▼

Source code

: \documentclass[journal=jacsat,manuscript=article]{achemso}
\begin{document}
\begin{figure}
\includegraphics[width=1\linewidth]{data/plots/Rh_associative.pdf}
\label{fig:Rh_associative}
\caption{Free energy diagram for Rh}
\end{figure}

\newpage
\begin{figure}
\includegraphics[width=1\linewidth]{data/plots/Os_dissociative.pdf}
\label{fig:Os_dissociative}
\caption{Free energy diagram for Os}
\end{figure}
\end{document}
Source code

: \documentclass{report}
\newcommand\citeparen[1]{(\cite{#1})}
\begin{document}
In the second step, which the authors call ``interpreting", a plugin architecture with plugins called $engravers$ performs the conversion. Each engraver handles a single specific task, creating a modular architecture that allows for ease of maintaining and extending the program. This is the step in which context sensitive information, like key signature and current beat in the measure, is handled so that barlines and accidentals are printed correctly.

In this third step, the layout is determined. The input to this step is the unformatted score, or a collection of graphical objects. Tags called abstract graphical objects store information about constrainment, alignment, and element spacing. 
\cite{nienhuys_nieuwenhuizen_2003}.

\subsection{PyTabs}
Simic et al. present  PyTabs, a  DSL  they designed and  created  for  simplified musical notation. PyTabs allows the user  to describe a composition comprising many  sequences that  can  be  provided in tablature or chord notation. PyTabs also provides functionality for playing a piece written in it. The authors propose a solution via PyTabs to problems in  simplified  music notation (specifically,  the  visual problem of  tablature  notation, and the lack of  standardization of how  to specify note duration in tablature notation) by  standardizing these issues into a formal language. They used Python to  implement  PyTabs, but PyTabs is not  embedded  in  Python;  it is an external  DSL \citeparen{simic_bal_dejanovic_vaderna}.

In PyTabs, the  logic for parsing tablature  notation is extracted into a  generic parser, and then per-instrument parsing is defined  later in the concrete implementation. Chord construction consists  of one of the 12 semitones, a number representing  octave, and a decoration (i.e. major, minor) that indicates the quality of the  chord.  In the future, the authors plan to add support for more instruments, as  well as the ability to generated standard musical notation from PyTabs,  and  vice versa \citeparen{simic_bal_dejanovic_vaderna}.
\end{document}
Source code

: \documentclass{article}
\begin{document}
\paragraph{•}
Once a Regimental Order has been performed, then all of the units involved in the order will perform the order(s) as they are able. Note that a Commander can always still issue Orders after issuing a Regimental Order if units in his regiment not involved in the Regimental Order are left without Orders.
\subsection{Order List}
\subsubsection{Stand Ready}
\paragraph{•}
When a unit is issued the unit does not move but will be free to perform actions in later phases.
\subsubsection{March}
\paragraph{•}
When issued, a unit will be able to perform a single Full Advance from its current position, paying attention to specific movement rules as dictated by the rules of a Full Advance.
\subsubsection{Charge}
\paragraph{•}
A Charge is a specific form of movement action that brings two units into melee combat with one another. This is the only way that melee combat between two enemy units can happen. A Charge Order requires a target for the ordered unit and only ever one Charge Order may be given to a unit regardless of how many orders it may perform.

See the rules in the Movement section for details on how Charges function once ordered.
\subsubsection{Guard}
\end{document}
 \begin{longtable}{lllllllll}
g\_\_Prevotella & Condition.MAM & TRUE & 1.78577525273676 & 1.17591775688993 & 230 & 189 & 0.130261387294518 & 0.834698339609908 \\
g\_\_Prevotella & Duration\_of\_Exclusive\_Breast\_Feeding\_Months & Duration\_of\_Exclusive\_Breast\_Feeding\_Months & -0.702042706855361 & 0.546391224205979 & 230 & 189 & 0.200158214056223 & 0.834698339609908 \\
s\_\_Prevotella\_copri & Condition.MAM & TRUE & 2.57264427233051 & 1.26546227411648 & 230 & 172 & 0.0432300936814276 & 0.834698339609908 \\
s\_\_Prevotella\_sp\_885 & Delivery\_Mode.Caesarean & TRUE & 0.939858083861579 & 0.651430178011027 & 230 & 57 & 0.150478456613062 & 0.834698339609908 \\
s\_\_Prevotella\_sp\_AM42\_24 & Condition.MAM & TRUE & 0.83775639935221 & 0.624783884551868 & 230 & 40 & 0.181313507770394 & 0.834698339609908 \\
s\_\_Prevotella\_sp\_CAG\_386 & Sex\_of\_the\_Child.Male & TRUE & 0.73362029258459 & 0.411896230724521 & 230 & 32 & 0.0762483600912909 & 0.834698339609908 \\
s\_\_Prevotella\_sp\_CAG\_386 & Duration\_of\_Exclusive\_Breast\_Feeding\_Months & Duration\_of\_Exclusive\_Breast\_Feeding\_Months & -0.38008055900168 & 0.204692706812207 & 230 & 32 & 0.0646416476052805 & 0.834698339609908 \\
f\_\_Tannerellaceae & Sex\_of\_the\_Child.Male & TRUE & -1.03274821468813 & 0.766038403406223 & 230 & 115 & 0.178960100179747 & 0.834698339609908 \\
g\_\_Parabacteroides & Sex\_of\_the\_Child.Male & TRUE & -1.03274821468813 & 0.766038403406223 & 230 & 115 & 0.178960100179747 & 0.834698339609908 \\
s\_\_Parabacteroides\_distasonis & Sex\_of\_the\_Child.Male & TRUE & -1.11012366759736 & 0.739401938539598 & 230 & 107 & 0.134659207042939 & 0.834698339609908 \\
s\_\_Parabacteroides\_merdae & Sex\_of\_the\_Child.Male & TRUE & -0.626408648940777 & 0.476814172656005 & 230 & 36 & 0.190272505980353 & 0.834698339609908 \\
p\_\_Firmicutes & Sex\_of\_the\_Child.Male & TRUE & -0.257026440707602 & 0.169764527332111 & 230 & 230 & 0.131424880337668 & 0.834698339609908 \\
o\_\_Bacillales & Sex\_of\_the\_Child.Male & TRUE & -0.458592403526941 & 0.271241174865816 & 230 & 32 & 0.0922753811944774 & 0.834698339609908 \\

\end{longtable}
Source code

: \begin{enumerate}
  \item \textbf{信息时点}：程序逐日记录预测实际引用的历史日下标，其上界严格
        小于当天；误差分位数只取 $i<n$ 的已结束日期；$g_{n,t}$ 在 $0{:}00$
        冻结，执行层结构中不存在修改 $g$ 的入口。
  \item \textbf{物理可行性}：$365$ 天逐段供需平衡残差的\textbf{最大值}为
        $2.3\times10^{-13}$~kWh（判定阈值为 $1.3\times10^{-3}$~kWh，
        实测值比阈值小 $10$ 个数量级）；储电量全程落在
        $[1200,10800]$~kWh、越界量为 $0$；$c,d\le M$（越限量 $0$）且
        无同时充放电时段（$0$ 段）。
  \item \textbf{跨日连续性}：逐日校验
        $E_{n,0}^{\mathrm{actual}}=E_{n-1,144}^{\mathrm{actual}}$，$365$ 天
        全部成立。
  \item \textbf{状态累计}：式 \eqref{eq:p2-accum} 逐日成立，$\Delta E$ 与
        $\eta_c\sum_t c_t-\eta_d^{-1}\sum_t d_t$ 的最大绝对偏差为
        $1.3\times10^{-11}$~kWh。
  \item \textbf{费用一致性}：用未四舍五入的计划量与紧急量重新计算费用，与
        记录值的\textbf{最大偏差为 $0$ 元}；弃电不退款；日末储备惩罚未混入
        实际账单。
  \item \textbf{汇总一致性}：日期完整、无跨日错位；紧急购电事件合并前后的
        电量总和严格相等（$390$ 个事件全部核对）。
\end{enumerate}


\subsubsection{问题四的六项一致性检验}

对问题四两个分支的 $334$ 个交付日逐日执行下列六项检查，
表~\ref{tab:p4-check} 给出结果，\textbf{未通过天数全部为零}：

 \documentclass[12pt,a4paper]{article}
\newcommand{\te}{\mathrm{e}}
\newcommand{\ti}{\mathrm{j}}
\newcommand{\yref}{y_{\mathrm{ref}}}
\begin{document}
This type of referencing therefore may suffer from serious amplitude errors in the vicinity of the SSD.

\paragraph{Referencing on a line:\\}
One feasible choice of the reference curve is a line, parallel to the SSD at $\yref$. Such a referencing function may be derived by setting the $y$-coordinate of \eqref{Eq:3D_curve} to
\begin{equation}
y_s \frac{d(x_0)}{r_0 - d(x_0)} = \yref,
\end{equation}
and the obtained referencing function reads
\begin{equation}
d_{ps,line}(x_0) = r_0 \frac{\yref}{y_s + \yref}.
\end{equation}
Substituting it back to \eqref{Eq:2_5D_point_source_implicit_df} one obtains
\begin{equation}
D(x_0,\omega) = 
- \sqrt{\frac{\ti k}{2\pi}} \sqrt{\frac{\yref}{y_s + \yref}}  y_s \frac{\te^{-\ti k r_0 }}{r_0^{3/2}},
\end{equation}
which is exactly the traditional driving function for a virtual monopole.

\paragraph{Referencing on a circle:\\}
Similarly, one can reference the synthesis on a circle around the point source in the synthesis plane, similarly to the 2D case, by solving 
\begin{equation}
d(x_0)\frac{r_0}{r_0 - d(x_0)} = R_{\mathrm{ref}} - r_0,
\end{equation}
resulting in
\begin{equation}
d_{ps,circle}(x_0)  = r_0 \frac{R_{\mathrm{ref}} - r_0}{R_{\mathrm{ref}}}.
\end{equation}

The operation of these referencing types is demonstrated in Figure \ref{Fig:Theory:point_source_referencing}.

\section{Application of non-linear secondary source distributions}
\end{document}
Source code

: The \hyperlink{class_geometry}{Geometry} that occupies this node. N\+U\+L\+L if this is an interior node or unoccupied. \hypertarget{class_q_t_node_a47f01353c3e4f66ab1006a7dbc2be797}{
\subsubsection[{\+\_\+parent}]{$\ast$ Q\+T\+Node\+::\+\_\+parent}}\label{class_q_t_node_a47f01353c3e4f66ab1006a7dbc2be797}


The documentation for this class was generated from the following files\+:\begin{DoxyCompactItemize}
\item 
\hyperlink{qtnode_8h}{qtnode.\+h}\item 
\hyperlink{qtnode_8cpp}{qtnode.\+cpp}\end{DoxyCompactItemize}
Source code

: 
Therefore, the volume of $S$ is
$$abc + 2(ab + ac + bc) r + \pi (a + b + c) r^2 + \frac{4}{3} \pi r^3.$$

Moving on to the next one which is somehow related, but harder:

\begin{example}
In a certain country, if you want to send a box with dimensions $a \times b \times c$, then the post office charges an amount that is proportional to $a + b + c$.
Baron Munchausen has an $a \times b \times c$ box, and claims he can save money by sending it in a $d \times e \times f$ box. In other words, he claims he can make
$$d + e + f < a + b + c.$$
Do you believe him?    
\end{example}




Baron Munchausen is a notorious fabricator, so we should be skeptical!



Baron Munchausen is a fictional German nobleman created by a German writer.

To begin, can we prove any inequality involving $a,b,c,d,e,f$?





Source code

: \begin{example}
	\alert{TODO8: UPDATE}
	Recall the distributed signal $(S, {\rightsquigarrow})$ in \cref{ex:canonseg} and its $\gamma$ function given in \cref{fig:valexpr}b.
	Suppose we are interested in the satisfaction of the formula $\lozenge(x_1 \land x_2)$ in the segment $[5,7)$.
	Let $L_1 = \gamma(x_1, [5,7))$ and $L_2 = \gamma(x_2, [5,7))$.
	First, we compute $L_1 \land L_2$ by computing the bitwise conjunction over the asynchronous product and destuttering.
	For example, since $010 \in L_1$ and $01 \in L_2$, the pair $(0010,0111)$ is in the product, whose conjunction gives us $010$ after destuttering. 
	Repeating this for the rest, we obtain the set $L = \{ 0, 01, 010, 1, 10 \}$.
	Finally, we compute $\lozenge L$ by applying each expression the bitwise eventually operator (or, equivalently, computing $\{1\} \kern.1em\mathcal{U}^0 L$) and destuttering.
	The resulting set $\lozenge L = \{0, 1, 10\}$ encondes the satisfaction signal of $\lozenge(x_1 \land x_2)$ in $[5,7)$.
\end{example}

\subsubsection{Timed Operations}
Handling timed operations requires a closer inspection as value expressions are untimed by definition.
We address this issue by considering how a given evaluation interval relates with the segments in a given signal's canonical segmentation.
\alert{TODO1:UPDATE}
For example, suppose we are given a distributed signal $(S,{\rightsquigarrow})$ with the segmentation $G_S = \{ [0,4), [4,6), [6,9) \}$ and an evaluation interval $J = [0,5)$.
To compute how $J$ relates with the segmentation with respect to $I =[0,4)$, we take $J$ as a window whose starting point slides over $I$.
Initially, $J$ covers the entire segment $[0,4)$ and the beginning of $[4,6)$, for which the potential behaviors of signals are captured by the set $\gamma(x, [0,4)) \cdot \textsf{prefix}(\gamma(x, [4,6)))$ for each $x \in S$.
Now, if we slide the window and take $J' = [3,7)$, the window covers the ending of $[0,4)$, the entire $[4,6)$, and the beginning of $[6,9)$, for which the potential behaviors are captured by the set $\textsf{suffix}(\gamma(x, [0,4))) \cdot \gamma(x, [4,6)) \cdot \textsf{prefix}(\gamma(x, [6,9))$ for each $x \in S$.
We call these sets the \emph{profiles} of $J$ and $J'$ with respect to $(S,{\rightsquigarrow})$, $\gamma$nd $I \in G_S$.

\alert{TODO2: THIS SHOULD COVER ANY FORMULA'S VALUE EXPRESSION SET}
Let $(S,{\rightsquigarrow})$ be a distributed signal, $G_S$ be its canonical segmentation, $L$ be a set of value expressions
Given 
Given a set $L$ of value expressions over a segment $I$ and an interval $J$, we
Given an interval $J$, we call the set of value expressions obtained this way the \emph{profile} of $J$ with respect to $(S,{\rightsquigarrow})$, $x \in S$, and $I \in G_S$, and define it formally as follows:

▲

**Task to carry out:**
Working through the records above, copy each line in which "energy" is found.

**Task response:**
\caption{Free energy diagram for Rh}
\caption{Free energy diagram for Os}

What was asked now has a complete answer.